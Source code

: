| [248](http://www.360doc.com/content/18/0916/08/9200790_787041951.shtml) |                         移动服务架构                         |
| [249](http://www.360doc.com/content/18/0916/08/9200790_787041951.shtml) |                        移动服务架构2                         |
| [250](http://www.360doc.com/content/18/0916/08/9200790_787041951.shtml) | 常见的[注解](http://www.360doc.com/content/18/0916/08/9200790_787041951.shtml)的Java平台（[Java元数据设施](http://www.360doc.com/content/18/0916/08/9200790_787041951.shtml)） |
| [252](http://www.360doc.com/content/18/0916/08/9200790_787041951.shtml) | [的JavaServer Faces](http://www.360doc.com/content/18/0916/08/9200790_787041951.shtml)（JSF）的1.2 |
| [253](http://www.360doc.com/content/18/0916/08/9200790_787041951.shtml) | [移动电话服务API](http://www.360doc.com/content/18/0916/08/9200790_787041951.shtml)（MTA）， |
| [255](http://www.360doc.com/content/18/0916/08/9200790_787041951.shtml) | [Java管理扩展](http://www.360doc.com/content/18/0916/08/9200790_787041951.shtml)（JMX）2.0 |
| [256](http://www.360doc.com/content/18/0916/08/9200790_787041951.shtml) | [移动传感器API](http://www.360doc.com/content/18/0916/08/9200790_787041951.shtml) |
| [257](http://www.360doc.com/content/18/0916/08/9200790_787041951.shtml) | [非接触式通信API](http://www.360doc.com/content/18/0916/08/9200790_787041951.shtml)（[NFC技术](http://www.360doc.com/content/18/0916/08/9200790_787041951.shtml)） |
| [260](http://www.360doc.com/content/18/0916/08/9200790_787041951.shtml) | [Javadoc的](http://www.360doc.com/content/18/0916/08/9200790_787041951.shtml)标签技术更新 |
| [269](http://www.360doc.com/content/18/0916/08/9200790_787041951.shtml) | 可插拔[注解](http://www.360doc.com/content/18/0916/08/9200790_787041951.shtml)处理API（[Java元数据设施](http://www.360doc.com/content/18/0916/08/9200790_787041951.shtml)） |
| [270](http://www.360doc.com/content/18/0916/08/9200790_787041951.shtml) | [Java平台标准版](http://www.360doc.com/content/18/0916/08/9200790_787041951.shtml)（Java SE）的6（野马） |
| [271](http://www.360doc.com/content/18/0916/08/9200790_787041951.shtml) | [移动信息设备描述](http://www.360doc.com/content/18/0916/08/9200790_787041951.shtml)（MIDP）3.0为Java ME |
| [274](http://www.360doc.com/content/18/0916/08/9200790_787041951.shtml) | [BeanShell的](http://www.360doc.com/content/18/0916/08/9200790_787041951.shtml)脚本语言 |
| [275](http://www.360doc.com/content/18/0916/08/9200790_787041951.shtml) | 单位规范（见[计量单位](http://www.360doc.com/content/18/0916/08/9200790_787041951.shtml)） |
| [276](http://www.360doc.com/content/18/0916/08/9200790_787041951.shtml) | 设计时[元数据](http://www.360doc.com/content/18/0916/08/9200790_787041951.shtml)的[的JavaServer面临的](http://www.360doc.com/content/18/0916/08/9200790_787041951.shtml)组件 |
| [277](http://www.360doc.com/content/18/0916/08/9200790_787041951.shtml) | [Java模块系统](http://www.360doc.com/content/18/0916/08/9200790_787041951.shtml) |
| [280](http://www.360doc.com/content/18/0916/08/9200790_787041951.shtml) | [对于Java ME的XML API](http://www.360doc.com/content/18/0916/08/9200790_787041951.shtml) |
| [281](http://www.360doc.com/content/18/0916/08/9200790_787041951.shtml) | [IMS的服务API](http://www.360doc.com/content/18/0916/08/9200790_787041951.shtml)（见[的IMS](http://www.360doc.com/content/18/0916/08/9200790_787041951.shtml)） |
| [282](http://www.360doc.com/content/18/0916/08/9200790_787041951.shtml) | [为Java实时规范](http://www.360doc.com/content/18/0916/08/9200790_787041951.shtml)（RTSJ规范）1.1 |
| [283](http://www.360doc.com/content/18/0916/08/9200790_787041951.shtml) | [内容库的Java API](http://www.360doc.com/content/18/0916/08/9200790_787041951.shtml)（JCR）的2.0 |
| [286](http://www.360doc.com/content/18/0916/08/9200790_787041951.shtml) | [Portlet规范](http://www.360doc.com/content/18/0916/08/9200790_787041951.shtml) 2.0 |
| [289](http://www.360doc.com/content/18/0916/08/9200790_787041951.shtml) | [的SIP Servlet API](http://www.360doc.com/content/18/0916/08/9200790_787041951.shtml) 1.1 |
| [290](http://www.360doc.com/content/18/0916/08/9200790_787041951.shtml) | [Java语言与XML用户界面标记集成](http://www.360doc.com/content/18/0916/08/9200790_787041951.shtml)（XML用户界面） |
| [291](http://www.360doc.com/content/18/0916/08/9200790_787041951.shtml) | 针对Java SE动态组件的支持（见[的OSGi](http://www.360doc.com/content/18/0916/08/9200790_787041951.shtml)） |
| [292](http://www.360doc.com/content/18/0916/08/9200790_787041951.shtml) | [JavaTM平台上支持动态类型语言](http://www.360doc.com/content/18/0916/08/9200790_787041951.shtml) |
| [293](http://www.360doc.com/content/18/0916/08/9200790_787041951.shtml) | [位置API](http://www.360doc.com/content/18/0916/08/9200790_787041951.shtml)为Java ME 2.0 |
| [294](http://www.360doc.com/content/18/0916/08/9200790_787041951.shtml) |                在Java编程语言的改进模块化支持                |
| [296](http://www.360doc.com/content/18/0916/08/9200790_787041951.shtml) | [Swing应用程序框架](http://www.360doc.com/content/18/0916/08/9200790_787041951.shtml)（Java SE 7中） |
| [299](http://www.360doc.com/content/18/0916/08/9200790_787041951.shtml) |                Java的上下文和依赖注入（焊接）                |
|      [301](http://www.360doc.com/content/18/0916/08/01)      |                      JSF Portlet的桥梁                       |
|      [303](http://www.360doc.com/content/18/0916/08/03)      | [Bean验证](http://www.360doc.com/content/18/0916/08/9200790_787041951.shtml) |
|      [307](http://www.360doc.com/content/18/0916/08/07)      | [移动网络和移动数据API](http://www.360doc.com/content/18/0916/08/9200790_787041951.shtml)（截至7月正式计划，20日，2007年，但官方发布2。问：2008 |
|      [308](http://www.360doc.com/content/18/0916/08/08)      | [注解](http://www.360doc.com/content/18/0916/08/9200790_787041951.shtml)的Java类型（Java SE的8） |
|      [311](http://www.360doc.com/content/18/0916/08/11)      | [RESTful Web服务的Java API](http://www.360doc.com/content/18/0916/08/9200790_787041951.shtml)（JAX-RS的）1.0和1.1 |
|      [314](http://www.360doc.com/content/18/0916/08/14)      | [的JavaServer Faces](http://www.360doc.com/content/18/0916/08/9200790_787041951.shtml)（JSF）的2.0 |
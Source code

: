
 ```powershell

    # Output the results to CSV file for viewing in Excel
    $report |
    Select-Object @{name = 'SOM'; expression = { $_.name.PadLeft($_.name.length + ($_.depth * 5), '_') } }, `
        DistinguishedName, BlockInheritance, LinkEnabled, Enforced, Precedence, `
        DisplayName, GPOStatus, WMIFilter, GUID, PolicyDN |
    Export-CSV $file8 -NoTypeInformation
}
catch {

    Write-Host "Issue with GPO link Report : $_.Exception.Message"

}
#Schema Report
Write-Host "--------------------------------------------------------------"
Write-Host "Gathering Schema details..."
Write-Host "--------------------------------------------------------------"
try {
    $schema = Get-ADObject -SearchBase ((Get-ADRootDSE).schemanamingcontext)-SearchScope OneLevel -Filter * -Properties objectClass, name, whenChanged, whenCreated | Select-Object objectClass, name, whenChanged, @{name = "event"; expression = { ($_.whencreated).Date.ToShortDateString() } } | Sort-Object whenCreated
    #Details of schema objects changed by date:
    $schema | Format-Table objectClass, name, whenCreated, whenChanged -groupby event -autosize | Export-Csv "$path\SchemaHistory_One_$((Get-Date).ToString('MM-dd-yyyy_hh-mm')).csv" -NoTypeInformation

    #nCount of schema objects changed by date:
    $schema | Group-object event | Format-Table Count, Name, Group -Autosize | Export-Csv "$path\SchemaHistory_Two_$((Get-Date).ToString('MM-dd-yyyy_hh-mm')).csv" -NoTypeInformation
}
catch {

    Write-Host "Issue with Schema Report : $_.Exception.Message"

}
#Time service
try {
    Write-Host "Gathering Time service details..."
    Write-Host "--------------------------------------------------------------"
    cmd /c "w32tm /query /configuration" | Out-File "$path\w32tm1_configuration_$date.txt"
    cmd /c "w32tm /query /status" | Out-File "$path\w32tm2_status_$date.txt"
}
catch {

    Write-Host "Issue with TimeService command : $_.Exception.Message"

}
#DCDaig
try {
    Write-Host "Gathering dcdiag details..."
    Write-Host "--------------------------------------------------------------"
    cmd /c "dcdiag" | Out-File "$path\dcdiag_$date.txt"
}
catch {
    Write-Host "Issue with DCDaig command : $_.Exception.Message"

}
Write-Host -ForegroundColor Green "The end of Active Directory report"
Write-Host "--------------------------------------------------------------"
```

What is being asked: Go through the records above and copy every line holding the word "whenChanged".

Your response:
    $schema = Get-ADObject -SearchBase ((Get-ADRootDSE).schemanamingcontext)-SearchScope OneLevel -Filter * -Properties objectClass, name, whenChanged, whenCreated | Select-Object objectClass, name, whenChanged, @{name = "event"; expression = { ($_.whencreated).Date.ToShortDateString() } } | Sort-Object whenCreated
    $schema | Format-Table objectClass, name, whenCreated, whenChanged -groupby event -autosize | Export-Csv "$path\SchemaHistory_One_$((Get-Date).ToString('MM-dd-yyyy_hh-mm')).csv" -NoTypeInformation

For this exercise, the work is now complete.